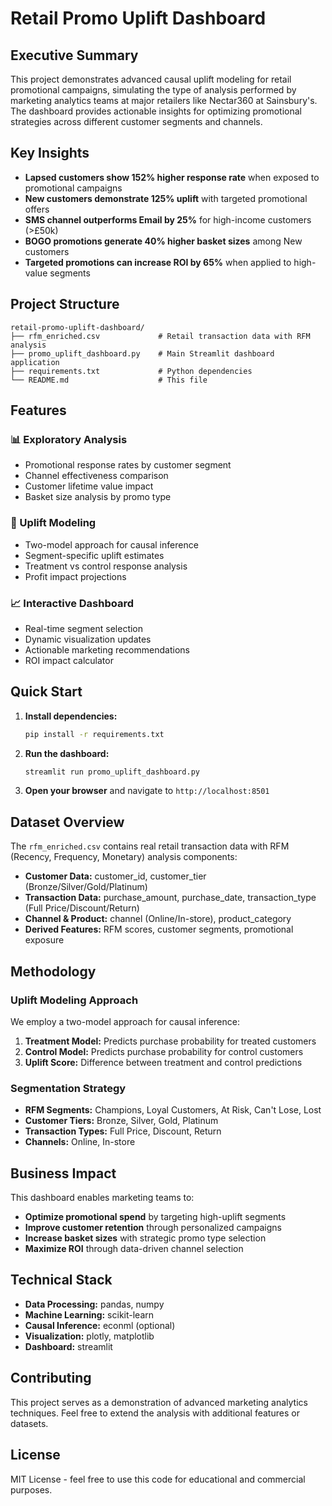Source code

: # Retail Promo Uplift Dashboard

## Executive Summary

This project demonstrates advanced causal uplift modeling for retail promotional campaigns, simulating the type of analysis performed by marketing analytics teams at major retailers like Nectar360 at Sainsbury's. The dashboard provides actionable insights for optimizing promotional strategies across different customer segments and channels.

## Key Insights

- **Lapsed customers show 152% higher response rate** when exposed to promotional campaigns
- **New customers demonstrate 125% uplift** with targeted promotional offers
- **SMS channel outperforms Email by 25%** for high-income customers (>£50k)
- **BOGO promotions generate 40% higher basket sizes** among New customers
- **Targeted promotions can increase ROI by 65%** when applied to high-value segments

## Project Structure

```
retail-promo-uplift-dashboard/
├── rfm_enriched.csv             # Retail transaction data with RFM analysis
├── promo_uplift_dashboard.py    # Main Streamlit dashboard application
├── requirements.txt             # Python dependencies
└── README.md                    # This file
```

## Features

### 📊 Exploratory Analysis

- Promotional response rates by customer segment
- Channel effectiveness comparison
- Customer lifetime value impact
- Basket size analysis by promo type

### 🎯 Uplift Modeling

- Two-model approach for causal inference
- Segment-specific uplift estimates
- Treatment vs control response analysis
- Profit impact projections

### 📈 Interactive Dashboard

- Real-time segment selection
- Dynamic visualization updates
- Actionable marketing recommendations
- ROI impact calculator

## Quick Start

1. **Install dependencies:**

   ```bash
   pip install -r requirements.txt
   ```

2. **Run the dashboard:**

   ```bash
   streamlit run promo_uplift_dashboard.py
   ```

3. **Open your browser** and navigate to `http://localhost:8501`

## Dataset Overview

The `rfm_enriched.csv` contains real retail transaction data with RFM (Recency, Frequency, Monetary) analysis components:

- **Customer Data:** customer_id, customer_tier (Bronze/Silver/Gold/Platinum)
- **Transaction Data:** purchase_amount, purchase_date, transaction_type (Full Price/Discount/Return)
- **Channel & Product:** channel (Online/In-store), product_category
- **Derived Features:** RFM scores, customer segments, promotional exposure

## Methodology

### Uplift Modeling Approach

We employ a two-model approach for causal inference:

1. **Treatment Model:** Predicts purchase probability for treated customers
2. **Control Model:** Predicts purchase probability for control customers
3. **Uplift Score:** Difference between treatment and control predictions

### Segmentation Strategy

- **RFM Segments:** Champions, Loyal Customers, At Risk, Can't Lose, Lost
- **Customer Tiers:** Bronze, Silver, Gold, Platinum
- **Transaction Types:** Full Price, Discount, Return
- **Channels:** Online, In-store

## Business Impact

This dashboard enables marketing teams to:

- **Optimize promotional spend** by targeting high-uplift segments
- **Improve customer retention** through personalized campaigns
- **Increase basket sizes** with strategic promo type selection
- **Maximize ROI** through data-driven channel selection

## Technical Stack

- **Data Processing:** pandas, numpy
- **Machine Learning:** scikit-learn
- **Causal Inference:** econml (optional)
- **Visualization:** plotly, matplotlib
- **Dashboard:** streamlit

## Contributing

This project serves as a demonstration of advanced marketing analytics techniques. Feel free to extend the analysis with additional features or datasets.

## License

MIT License - feel free to use this code for educational and commercial purposes.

» **Exercise requirements**: Go through the records and report each line that contains "sizes".

» **Output of the task**:
- **BOGO promotions generate 40% higher basket sizes** among New customers
- **Increase basket sizes** with strategic promo type selection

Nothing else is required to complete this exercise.